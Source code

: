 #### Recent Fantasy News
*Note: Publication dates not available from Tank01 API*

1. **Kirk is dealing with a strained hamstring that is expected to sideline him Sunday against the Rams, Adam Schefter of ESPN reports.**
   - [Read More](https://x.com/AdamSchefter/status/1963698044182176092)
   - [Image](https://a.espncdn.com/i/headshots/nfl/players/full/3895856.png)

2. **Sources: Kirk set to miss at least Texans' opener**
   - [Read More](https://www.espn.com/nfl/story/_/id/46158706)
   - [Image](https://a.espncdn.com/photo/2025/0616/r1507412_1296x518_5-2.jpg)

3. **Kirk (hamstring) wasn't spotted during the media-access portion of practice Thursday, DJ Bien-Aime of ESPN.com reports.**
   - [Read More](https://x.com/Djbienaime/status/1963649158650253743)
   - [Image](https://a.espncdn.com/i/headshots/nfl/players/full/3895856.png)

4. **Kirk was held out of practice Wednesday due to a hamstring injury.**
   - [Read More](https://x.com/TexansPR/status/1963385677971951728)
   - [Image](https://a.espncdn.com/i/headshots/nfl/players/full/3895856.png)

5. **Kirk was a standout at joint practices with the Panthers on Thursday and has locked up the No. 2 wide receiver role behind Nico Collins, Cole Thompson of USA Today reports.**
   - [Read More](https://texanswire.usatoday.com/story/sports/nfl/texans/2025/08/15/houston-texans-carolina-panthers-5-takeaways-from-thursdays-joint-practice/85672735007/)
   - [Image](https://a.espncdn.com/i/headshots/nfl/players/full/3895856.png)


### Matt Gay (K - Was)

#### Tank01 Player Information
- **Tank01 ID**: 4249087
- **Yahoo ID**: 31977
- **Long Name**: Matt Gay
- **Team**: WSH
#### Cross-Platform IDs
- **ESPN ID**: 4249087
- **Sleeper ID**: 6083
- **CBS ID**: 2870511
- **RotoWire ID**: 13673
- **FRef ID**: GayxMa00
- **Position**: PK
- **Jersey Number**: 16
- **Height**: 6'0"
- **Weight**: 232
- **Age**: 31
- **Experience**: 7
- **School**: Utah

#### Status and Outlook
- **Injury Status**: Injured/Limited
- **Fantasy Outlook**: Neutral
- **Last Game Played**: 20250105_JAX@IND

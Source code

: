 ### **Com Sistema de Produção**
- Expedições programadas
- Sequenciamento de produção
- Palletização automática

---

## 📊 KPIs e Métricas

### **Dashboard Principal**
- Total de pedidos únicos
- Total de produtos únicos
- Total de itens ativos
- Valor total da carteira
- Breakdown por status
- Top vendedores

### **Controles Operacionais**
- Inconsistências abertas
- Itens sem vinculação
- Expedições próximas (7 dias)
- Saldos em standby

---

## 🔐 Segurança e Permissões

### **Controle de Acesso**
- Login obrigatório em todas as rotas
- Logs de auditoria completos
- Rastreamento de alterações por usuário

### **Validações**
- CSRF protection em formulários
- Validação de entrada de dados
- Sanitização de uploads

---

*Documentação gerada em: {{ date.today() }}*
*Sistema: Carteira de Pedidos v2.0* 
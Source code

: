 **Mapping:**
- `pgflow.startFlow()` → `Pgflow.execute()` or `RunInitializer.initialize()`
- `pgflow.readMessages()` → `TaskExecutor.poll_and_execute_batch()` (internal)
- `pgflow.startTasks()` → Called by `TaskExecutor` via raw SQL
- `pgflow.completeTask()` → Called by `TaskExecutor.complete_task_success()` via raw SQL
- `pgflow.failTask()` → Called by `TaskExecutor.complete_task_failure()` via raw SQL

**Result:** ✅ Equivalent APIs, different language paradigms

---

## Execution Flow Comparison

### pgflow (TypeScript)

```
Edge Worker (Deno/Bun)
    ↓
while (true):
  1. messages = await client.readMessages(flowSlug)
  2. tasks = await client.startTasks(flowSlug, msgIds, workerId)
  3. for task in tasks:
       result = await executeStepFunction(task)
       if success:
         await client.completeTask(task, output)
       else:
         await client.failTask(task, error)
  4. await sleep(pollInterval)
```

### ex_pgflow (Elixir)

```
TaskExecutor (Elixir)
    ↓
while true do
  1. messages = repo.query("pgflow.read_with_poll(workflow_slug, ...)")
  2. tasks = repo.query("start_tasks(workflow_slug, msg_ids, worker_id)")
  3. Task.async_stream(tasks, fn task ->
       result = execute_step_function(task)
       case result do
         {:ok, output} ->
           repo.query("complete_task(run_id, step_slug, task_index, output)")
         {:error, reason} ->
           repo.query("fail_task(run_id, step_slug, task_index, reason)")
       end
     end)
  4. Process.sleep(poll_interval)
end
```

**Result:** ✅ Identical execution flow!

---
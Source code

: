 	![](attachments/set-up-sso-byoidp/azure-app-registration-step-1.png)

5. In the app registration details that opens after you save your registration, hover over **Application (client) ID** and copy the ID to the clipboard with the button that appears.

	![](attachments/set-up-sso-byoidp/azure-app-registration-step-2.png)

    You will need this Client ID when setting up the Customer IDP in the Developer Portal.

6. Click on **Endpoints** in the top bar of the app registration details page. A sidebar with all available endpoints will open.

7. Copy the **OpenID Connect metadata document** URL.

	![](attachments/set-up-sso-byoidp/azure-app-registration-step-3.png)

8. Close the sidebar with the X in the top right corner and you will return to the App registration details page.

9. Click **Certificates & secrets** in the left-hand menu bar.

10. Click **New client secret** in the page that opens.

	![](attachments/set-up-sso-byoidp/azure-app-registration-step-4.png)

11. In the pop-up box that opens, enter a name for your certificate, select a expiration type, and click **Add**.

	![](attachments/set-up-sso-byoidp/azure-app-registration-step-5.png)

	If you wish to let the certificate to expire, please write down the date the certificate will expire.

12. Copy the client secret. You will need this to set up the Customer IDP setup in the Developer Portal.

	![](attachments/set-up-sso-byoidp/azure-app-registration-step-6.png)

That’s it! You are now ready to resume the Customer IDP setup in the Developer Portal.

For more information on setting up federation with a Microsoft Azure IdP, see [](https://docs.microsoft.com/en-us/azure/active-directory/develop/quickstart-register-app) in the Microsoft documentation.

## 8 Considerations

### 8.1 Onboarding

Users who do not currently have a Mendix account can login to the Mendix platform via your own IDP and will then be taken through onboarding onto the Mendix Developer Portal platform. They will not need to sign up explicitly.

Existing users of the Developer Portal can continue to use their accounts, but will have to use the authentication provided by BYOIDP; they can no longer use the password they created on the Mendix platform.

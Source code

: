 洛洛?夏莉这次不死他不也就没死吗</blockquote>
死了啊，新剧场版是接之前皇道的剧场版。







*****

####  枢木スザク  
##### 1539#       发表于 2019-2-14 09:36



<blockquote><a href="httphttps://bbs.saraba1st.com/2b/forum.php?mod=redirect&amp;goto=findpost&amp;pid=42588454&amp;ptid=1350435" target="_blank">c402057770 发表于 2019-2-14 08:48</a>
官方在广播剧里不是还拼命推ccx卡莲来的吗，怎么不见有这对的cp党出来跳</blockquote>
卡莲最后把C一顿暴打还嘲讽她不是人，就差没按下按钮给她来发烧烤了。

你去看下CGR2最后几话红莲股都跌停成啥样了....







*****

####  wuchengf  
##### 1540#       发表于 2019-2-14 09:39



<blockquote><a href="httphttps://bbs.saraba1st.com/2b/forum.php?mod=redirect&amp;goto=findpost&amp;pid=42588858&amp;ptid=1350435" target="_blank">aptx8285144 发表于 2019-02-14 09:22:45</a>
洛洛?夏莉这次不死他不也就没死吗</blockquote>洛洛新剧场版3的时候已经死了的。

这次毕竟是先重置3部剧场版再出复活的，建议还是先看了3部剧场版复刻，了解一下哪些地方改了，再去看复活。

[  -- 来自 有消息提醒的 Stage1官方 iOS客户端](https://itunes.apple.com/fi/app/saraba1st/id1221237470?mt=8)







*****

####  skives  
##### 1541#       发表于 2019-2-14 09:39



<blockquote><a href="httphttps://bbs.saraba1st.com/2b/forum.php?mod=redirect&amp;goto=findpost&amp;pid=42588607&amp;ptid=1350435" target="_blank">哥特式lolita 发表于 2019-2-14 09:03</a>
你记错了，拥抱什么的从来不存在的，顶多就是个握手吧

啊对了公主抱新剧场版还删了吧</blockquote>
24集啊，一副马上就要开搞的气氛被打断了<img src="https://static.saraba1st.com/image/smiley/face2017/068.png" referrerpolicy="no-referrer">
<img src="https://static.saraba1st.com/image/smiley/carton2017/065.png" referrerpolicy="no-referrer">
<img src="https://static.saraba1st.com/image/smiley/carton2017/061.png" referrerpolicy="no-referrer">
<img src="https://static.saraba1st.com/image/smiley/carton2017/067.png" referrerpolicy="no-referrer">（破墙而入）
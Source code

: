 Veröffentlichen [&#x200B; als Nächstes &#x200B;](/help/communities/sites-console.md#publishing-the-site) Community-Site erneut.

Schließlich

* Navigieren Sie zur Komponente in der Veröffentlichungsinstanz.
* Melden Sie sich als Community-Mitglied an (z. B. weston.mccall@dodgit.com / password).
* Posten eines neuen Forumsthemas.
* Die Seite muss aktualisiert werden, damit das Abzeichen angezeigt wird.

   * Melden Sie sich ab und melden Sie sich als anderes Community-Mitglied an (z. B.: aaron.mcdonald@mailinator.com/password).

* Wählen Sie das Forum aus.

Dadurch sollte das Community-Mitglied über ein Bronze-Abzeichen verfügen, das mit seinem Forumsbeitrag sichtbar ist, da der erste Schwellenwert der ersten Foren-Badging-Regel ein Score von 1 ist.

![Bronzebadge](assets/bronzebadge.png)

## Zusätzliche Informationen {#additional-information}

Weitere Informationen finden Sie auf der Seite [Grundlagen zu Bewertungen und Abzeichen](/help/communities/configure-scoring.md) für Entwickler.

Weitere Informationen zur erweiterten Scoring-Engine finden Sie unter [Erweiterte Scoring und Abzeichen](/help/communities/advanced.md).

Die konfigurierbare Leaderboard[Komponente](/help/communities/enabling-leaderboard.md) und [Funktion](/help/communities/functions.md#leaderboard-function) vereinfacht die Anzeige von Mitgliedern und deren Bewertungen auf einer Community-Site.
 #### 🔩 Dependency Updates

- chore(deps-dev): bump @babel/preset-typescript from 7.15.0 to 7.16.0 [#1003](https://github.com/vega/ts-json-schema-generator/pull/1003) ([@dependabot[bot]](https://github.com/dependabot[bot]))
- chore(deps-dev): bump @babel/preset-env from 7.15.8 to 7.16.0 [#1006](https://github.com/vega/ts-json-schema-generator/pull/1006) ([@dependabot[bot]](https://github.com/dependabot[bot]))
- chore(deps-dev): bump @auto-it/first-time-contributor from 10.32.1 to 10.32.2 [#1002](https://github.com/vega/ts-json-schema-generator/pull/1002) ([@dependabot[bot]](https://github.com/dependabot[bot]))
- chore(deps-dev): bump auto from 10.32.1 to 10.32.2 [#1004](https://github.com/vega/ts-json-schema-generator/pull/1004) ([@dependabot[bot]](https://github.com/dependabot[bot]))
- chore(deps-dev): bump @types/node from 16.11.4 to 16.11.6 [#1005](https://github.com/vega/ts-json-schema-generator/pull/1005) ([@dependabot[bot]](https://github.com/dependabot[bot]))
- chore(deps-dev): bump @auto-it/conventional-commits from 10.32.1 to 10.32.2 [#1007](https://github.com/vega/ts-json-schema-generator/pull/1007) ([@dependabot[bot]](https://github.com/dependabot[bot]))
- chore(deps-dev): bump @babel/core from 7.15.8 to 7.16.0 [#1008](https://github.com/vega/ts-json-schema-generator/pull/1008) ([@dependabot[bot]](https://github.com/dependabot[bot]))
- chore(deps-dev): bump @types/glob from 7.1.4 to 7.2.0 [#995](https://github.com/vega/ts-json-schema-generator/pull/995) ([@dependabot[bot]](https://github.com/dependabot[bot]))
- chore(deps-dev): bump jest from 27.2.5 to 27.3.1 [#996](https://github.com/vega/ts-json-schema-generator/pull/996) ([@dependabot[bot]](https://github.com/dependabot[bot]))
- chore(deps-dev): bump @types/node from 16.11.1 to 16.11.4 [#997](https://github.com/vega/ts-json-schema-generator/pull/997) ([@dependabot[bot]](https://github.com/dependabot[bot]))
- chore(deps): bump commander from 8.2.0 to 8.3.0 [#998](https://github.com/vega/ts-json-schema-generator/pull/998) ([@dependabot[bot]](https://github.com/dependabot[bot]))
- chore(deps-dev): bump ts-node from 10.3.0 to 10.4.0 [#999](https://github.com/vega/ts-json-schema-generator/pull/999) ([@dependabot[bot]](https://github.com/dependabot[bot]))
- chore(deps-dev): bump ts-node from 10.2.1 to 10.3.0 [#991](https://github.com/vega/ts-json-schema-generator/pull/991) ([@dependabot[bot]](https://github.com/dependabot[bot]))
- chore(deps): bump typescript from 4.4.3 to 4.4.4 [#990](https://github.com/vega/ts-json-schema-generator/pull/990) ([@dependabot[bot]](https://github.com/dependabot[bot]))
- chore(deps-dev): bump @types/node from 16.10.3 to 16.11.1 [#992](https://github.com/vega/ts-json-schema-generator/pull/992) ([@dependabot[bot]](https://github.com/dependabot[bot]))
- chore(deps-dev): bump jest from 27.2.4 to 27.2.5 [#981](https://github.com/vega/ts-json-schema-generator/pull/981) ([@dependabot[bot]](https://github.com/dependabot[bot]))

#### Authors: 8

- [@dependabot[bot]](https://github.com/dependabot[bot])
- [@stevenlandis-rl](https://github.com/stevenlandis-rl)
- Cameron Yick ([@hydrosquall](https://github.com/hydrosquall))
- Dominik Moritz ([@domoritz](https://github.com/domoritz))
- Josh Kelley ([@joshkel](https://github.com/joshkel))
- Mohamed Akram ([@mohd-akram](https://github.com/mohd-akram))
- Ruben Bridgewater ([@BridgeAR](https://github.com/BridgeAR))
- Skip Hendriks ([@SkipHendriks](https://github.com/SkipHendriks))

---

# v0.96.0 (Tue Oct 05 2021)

• Your goal
Copy out each line of the listing that holds the word "await".

• Result of the exercise
  1. messages = await client.readMessages(flowSlug)
  2. tasks = await client.startTasks(flowSlug, msgIds, workerId)
       result = await executeStepFunction(task)
         await client.completeTask(task, output)
         await client.failTask(task, error)
  4. await sleep(pollInterval)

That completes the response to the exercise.